Live at Third Man 2 x 12” and Blunderbuss demos 7”
So the drive home for the holidays was a dream. I flew the girls and
mother-in-law up to Detroit and packed the family Flex with sundry goods
and a smattering of Christmas presents which would all get wrapped at
the last possible moment before their opening. So that left me,
paternity leave winding down, with a solitary drive from Nashville to
suburban Detroit. This was my last stand.
There were drive through A&W cheese curds. A stop in Cave City
where I bought switchblades, stiletto/lighter combos, brass knuckles and
a $16 crossbow from a kind man who had no legs. Arby’s.

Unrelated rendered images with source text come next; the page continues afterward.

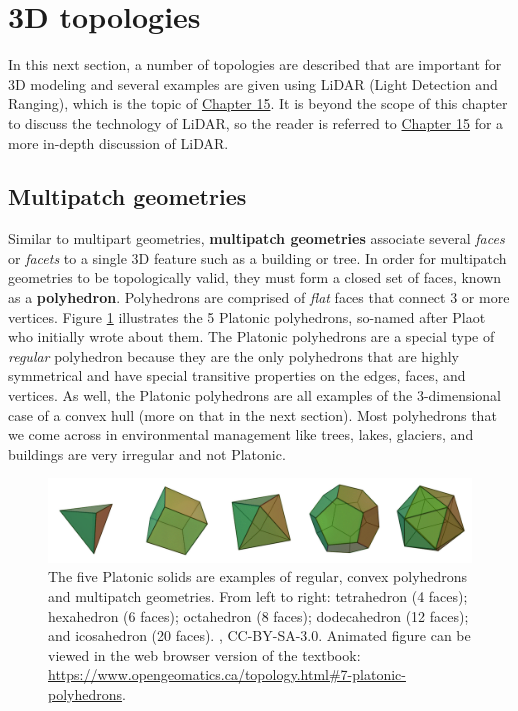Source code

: \documentclass[
]{book}
\begin{document}
\section{3D topologies}\label{d-topologies}

In this next section, a number of topologies are described that are important for 3D modeling and several examples are given using LiDAR (Light Detection and Ranging), which is the topic of \href{https://ubc-geomatics-textbook.github.io/geomatics-textbook/LiDAR-acquisition-and-analysis.html}{Chapter 15}. It is beyond the scope of this chapter to discuss the technology of LiDAR, so the reader is referred to \href{https://ubc-geomatics-textbook.github.io/geomatics-textbook/LiDAR-acquisition-and-analysis.html}{Chapter 15} for a more in-depth discussion of LiDAR.

\subsection{Multipatch geometries}\label{multipatch-geometries}

Similar to multipart geometries, \textbf{multipatch geometries} associate several \emph{faces} or \emph{facets} to a single 3D feature such as a building or tree. In order for multipatch geometries to be topologically valid, they must form a closed set of faces, known as a \textbf{polyhedron}. Polyhedrons are comprised of \emph{flat} faces that connect 3 or more vertices. Figure \ref{fig:7-platonic-polyhedrons} illustrates the 5 Platonic polyhedrons, so-named after Plaot who initially wrote about them. The Platonic polyhedrons are a special type of \emph{regular} polyhedron because they are the only polyhedrons that are highly symmetrical and have special transitive properties on the edges, faces, and vertices. As well, the Platonic polyhedrons are all examples of the 3-dimensional case of a convex hull (more on that in the next section). Most polyhedrons that we come across in environmental management like trees, lakes, glaciers, and buildings are very irregular and not Platonic.



\begin{figure}
\includegraphics[width=0.75\linewidth]{images/07-platonic-polyhedrons-static} \caption{The five Platonic solids are examples of regular, convex polyhedrons and multipatch geometries. From left to right: tetrahedron (4 faces); hexahedron (6 faces); octahedron (8 faces); dodecahedron (12 faces); and icosahedron (20 faces). \citep{cyp_polyhedra_2005}, CC-BY-SA-3.0. Animated figure can be viewed in the web browser version of the textbook: \url{https://www.opengeomatics.ca/topology.html\#7-platonic-polyhedrons}.}\label{fig:7-platonic-polyhedrons}
\end{figure}
\end{document}
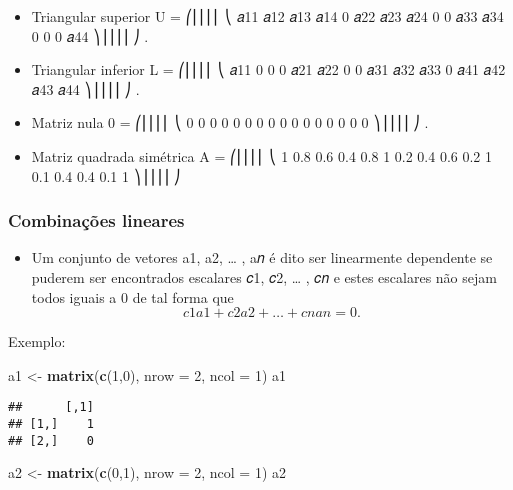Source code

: \documentclass[
]{article}
\newenvironment{Shaded}{\begin{snugshade}}{\end{snugshade}}
\newcommand{\AttributeTok}[1]{\textcolor[rgb]{0.13,0.29,0.53}{#1}}
\newcommand{\DecValTok}[1]{\textcolor[rgb]{0.00,0.00,0.81}{#1}}
\newcommand{\FunctionTok}[1]{\textcolor[rgb]{0.13,0.29,0.53}{\textbf{#1}}}
\newcommand{\NormalTok}[1]{#1}
\newcommand{\OtherTok}[1]{\textcolor[rgb]{0.56,0.35,0.01}{#1}}
\providecommand{\tightlist}{%
  \setlength{\itemsep}{0pt}\setlength{\parskip}{0pt}}
\begin{document}
\begin{itemize}
\tightlist
\item
  Triangular superior U = ⎛⎜⎜⎜⎜ ⎝ 𝑎11 𝑎12 𝑎13 𝑎14 0 𝑎22 𝑎23 𝑎24 0 0 𝑎33
  𝑎34 0 0 0 𝑎44 ⎞⎟⎟⎟⎟ ⎠ .
\item
  Triangular inferior L = ⎛⎜⎜⎜⎜ ⎝ 𝑎11 0 0 0 𝑎21 𝑎22 0 0 𝑎31 𝑎32 𝑎33 0
  𝑎41 𝑎42 𝑎43 𝑎44 ⎞⎟⎟⎟⎟ ⎠ .
\item
  Matriz nula 0 = ⎛⎜⎜⎜⎜ ⎝ 0 0 0 0 0 0 0 0 0 0 0 0 0 0 0 0 ⎞⎟⎟⎟⎟ ⎠ .
\item
  Matriz quadrada simétrica A = ⎛⎜⎜⎜⎜ ⎝ 1 0.8 0.6 0.4 0.8 1 0.2 0.4 0.6
  0.2 1 0.1 0.4 0.4 0.1 1 ⎞⎟⎟⎟⎟ ⎠
\end{itemize}

\hypertarget{combinauxe7uxf5es-lineares}{%
\subsubsection{Combinações lineares}\label{combinauxe7uxf5es-lineares}}

\begin{itemize}
\tightlist
\item
  Um conjunto de vetores a1, a2, \ldots{} , a𝑛 é dito ser linearmente
  dependente se puderem ser encontrados escalares 𝑐1, 𝑐2, \ldots{} , 𝑐𝑛
  e estes escalares não sejam todos iguais a 0 de tal forma que \[
  𝑐1a1 + 𝑐2a2 + … + 𝑐𝑛a𝑛 = 0.
  \]
\end{itemize}

Exemplo:

\begin{Shaded}
\begin{Highlighting}[]
\NormalTok{a1 }\OtherTok{\textless{}{-}} \FunctionTok{matrix}\NormalTok{(}\FunctionTok{c}\NormalTok{(}\DecValTok{1}\NormalTok{,}\DecValTok{0}\NormalTok{), }\AttributeTok{nrow =} \DecValTok{2}\NormalTok{, }\AttributeTok{ncol =} \DecValTok{1}\NormalTok{)}
\NormalTok{a1}
\end{Highlighting}
\end{Shaded}

\begin{verbatim}
##      [,1]
## [1,]    1
## [2,]    0
\end{verbatim}

\begin{Shaded}
\begin{Highlighting}[]
\NormalTok{a2 }\OtherTok{\textless{}{-}} \FunctionTok{matrix}\NormalTok{(}\FunctionTok{c}\NormalTok{(}\DecValTok{0}\NormalTok{,}\DecValTok{1}\NormalTok{), }\AttributeTok{nrow =} \DecValTok{2}\NormalTok{, }\AttributeTok{ncol =} \DecValTok{1}\NormalTok{)}
\NormalTok{a2}
\end{Highlighting}
\end{Shaded}
\end{document}
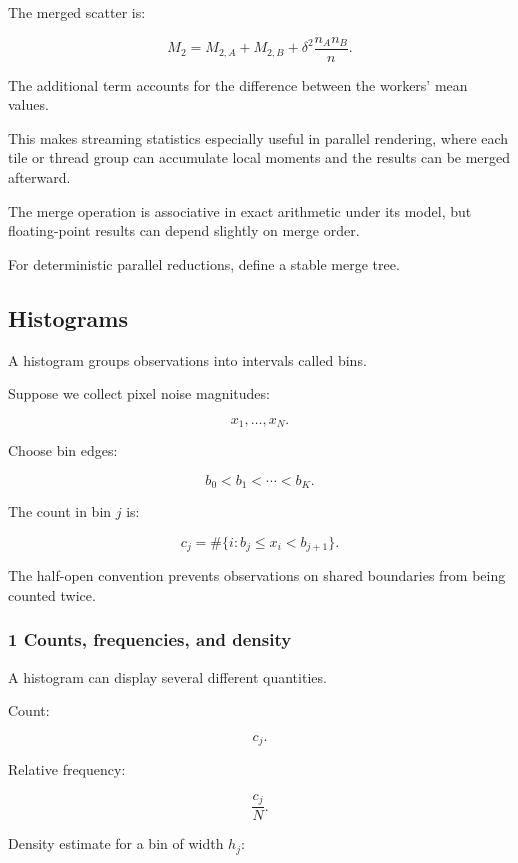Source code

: The merged scatter is:

\[
 \boxed{ M_2= M_{2,A}+M_{2,B} + \delta^2\frac{n_An_B}{n} }.
\]

The additional term accounts for the difference between the workers' mean values.

This makes streaming statistics especially useful in parallel rendering, where each tile or thread group can accumulate local moments and the results can be merged afterward.

The merge operation is associative in exact arithmetic under its model, but floating-point results can depend slightly on merge order.

For deterministic parallel reductions, define a stable merge tree.

\subsection{Histograms}\label{02-foundations-ii-ch030-histograms}

\hypertarget{02-foundations-ii-ch030-histograms}{}

A histogram groups observations into intervals called bins.

Suppose we collect pixel noise magnitudes:

\[
 x_1,\ldots,x_N.
\]

Choose bin edges:

\[
 b_0<b_1<\cdots<b_K.
\]

The count in bin \(j\) is:

\[
 \boxed{ c_j= \#\{i:b_j\le x_i < b_{j+1}\} }.
\]

The half-open convention prevents observations on shared boundaries from being counted twice.

\subsubsection{1 Counts, frequencies, and density}\label{02-foundations-ii-ch030-counts-frequencies-and-density}

\hypertarget{02-foundations-ii-ch030-counts-frequencies-and-density}{}

A histogram can display several different quantities.

Count:

\[
 c_j.
\]

Relative frequency:

\[
 \frac{c_j}{N}.
\]

Density estimate for a bin of width \(h_j\):

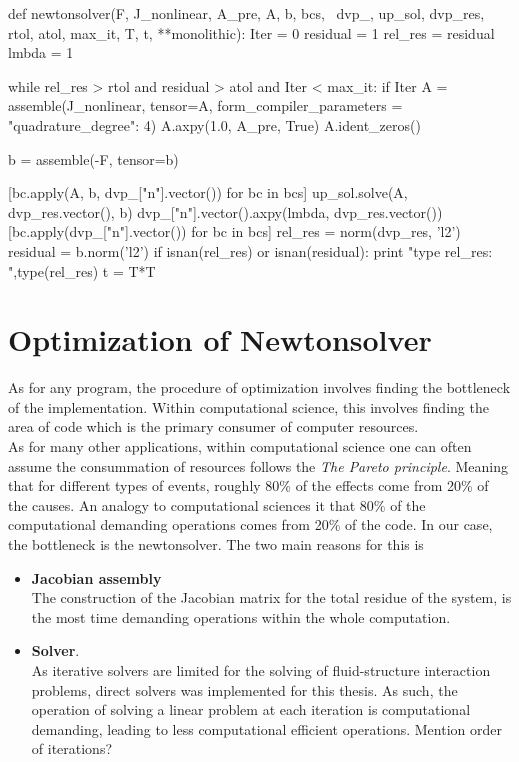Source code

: \begin{python}[caption=newtonsolver.py]
def newtonsolver(F, J_nonlinear, A_pre, A, b, bcs, \
              dvp_, up_sol, dvp_res, rtol, atol, max_it, T, t, **monolithic):
    Iter      = 0
    residual   = 1
    rel_res    = residual
    lmbda = 1

    while rel_res > rtol and residual > atol and Iter < max_it:
        if Iter %
            A = assemble(J_nonlinear, tensor=A, form_compiler_parameters = {"quadrature_degree": 4}) 
            A.axpy(1.0, A_pre, True)
            A.ident_zeros()

        b = assemble(-F, tensor=b)

        [bc.apply(A, b, dvp_["n"].vector()) for bc in bcs]
        up_sol.solve(A, dvp_res.vector(), b)
        dvp_["n"].vector().axpy(lmbda, dvp_res.vector())
        [bc.apply(dvp_["n"].vector()) for bc in bcs]
        rel_res = norm(dvp_res, 'l2')
        residual = b.norm('l2')
        if isnan(rel_res) or isnan(residual):
            print "type rel_res: ",type(rel_res)
            t = T*T

\end{python}
\section{Optimization of Newtonsolver}
As for any program, the procedure of optimization involves finding the bottleneck of the implementation. Within computational science, this involves finding the area of code which is the primary consumer of computer resources. \\
As for many other applications, within computational science one can often assume the consummation of resources follows the \textit{The Pareto principle}. Meaning that for different types of events, roughly 80\% of the effects come from 20\% of the causes. An analogy to computational sciences it that 80\% of the computational demanding operations comes from 20\% of the code. In our case, the bottleneck is the newtonsolver. The two main reasons for this is 

\begin{itemize}
\item \textbf{Jacobian assembly} \\
The construction of the Jacobian matrix for the total residue of the system, is the most time demanding operations within the whole computation. 
\item \textbf{Solver}. \\ 
As iterative solvers are limited for the solving of fluid-structure interaction problems, direct solvers was implemented for this thesis. As such, the operation of solving a linear problem at each iteration is computational demanding, leading to  less computational efficient operations. Mention order of iterations?
\end{itemize}


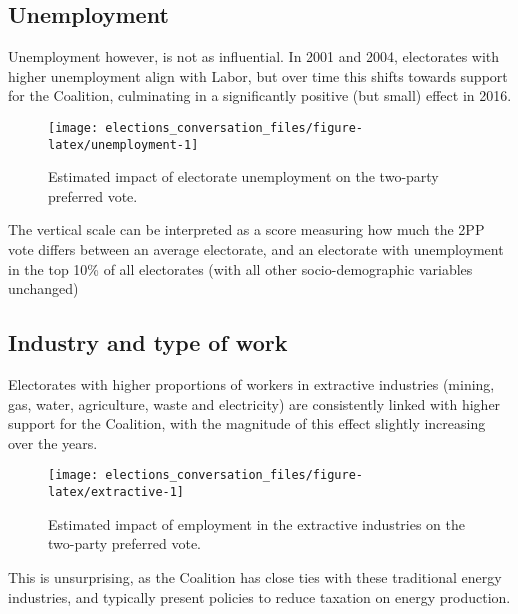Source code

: \documentclass[11pt,a4paper,]{article}
\begin{document}
\hypertarget{unemployment}{%
\subsection*{Unemployment}\label{unemployment}}

Unemployment however, is not as influential. In 2001 and 2004, electorates with higher unemployment align with Labor, but over time this shifts towards support for the Coalition, culminating in a significantly positive (but small) effect in 2016.

\begin{figure}[H]

{\centering \texttt{[image: elections\_conversation\_files/figure-latex/unemployment-1]} 

}

\caption{Estimated impact of electorate unemployment on the two-party preferred vote.}\label{fig:unemployment}
\end{figure}

The vertical scale can be interpreted as a score measuring how much the 2PP vote differs between an average electorate, and an electorate with unemployment in the top 10\% of all electorates (with all other socio-demographic variables unchanged)

\hypertarget{industry-and-type-of-work}{%
\subsection*{Industry and type of work}\label{industry-and-type-of-work}}

Electorates with higher proportions of workers in extractive industries (mining, gas, water, agriculture, waste and electricity) are consistently linked with higher support for the Coalition, with the magnitude of this effect slightly increasing over the years.

\begin{figure}[H]

{\centering \texttt{[image: elections\_conversation\_files/figure-latex/extractive-1]} 

}

\caption{Estimated impact of employment in the extractive industries on the two-party preferred vote.}\label{fig:extractive}
\end{figure}

This is unsurprising, as the Coalition has close ties with these traditional energy industries, and typically present policies to reduce taxation on energy production.
\end{document}
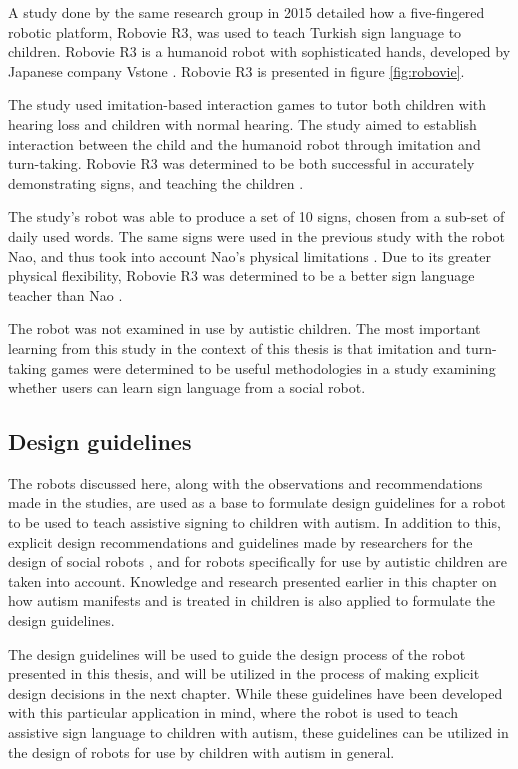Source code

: A study done by the same research group in 2015 detailed how a five-fingered robotic platform, Robovie R3, was used to teach Turkish sign language to children. Robovie R3 is a humanoid robot with sophisticated hands, developed by Japanese company Vstone \cite{Vstone}. Robovie R3 is presented in figure \ref{fig:robovie}.

The study used imitation-based interaction games to tutor both children with hearing loss and children with normal hearing. The study aimed to establish interaction between the child and the humanoid robot through imitation and turn-taking. Robovie R3 was determined to be both successful in accurately demonstrating signs, and teaching the children \cite{uluer2015new}.

The study's robot was able to produce a set of 10 signs, chosen from a sub-set of daily used words. The same signs were used in the previous study with the robot Nao, and thus took into account Nao's physical limitations \cite{taleofarobot}. Due to its greater physical flexibility, Robovie R3 was determined to be a better sign language teacher than Nao \cite{uluer2015new}.

The robot was not examined in use by autistic children. The most important learning from this study in the context of this thesis is that imitation and turn-taking games were determined to be useful methodologies in a study examining whether users can learn sign language from a social robot.


\subsection{Design guidelines}

The robots discussed here, along with the observations and recommendations made in the studies, are used as a base to formulate design guidelines for a robot to be used to teach assistive signing to children with autism. In addition to this, explicit design recommendations and guidelines made by researchers for the design of social robots \cite{bartneck2004design}, and for robots specifically for use by autistic children \cite{designSpaces, giullian2010detailed, michaud2003characteristics, robins2007eliciting} are taken into account. Knowledge and research presented earlier in this chapter on how autism manifests and is treated in children is also applied to formulate the design guidelines.

The design guidelines will be used to guide the design process of the robot presented in this thesis, and will be utilized in the process of making explicit design decisions in the next chapter. While these guidelines have been developed with this particular application in mind, where the robot is used to teach assistive sign language to children with autism, these guidelines can be utilized in the design of robots for use by children with autism in general.

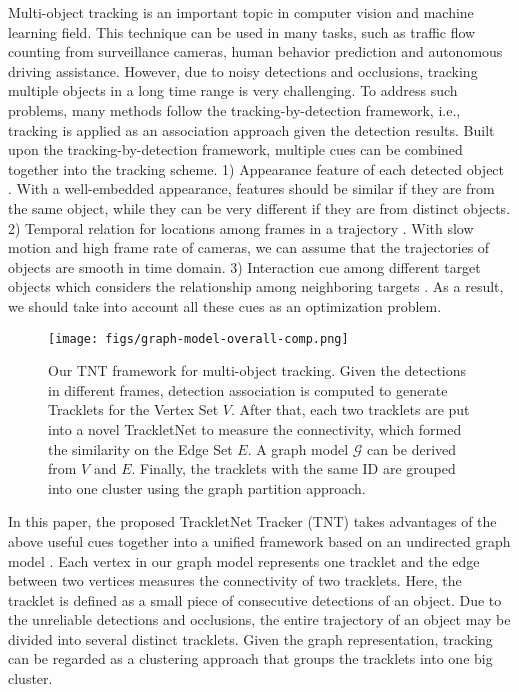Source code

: \documentclass[10pt,twocolumn,letterpaper]{article}
\begin{document}
Multi-object tracking is an important topic in computer vision and machine learning field. This technique can be used in many tasks, such as traffic flow counting from surveillance cameras, human behavior prediction and autonomous driving assistance. 
However, due to noisy detections and occlusions, tracking multiple objects in a long time range is very challenging. To address such problems, many methods follow the tracking-by-detection framework, i.e., tracking is applied as an association approach given the detection results.
Built upon the tracking-by-detection framework, multiple cues can be combined together into the tracking scheme. 1) Appearance feature of each detected object \cite{ristani2018features,zhang2017multi,tang2017multiple,wojke2017simple}. With a well-embedded appearance, features should be similar if they are from the same object, while they can be very different if they are from distinct objects.
2) Temporal relation for locations among frames in a trajectory \cite{milan2017online}. With slow motion and high frame rate of cameras, we can assume that the trajectories of objects 
are smooth in time domain. 
3) Interaction cue among different target objects which considers the relationship among neighboring targets 
\cite{sadeghian2017tracking}. 
As a result, we should take into account all these cues as an optimization problem. 

\begin{figure}[t]
\begin{center}
\texttt{[image: figs/graph-model-overall-comp.png]}
\end{center}
   \caption{Our TNT framework for multi-object tracking. Given the detections in different frames, detection association is computed to generate Tracklets for the Vertex Set $V$. After that, each two tracklets are put into a novel TrackletNet to measure the connectivity, which formed the similarity on the Edge Set $E$. A graph model $\mathcal{G}$ can be derived from $V$ and $E$. Finally, the tracklets with the same ID are grouped into one cluster using the graph partition approach. }
\label{fig:overall-flow}
\end{figure}

In this paper, the proposed TrackletNet Tracker (TNT) takes advantages of the above useful cues together into a unified framework based on an undirected graph model \cite{milan2016multi}. Each vertex in our graph model represents one tracklet and the edge between two vertices measures the connectivity
of two tracklets. Here, the tracklet is defined as a small piece of consecutive detections of an object. Due to the unreliable detections and occlusions, the entire trajectory of an object may be divided into several distinct tracklets.
Given the graph representation, tracking can be regarded as a clustering approach that groups the tracklets into one big cluster. 
\end{document}
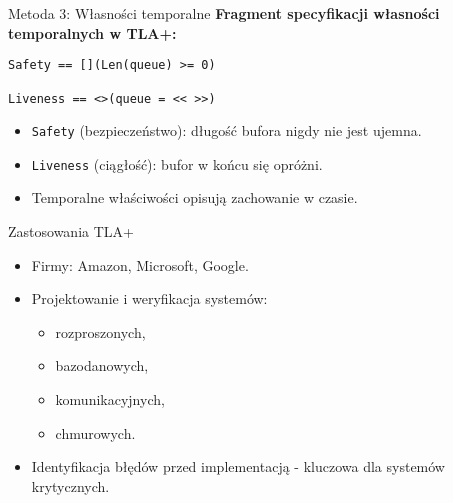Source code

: \documentclass{beamer}
\begin{document}
\begin{frame}[fragile]{Metoda 3: Własności temporalne}
  \textbf{Fragment specyfikacji własności temporalnych w TLA+:}
  \vspace{0.5em}
  \begin{verbatim}
Safety == [](Len(queue) >= 0)

Liveness == <>(queue = << >>)
  \end{verbatim}

  \vspace{0.1em}
  \begin{itemize}
    \item \texttt{Safety} (bezpieczeństwo): długość bufora nigdy nie jest ujemna.
    \item \texttt{Liveness} (ciągłość): bufor w końcu się opróżni.
    \item Temporalne właściwości opisują zachowanie w czasie.
  \end{itemize}
\end{frame}

\begin{frame}{Zastosowania TLA+}
  \begin{itemize}
      \item Firmy: Amazon, Microsoft, Google.
      \item Projektowanie i weryfikacja systemów:
      \begin{itemize}
          \item rozproszonych,
          \item bazodanowych,
          \item komunikacyjnych,
          \item chmurowych.
      \end{itemize}
      \item Identyfikacja błędów przed implementacją - kluczowa dla systemów krytycznych.
  \end{itemize}
\end{frame}
\end{document}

highlight for me would be hitting Shake It Records in Cincinnati. I
hadn’t been since Dirtbombs tour ’08 and some time to just decompress
flipping through those stacks would be a perfect halfway point
Man, Shake It Records is soooooo perfect. I love the place hardcore. Exactly what a record store should be.
So I stock up…the 7” dollar bin is beautiful, a copy of Cope’s
Compendium, Manson Family LP, a used Komeda LP, and other assorted
slickness all happily fill my bag. A cursory look through the White
Stripes/Jack White section turns up a copy of the 2xLP live at Third Man
Vault #14 release. Priced $45. “Not bad for a used copy,” I think to
But something feels off.
There’s no lenticular cover.
“Oh, but we actually printed underneath the lenticular” I remind
myself. (also…yeah, we printed underneath the lenticular. Surprise!)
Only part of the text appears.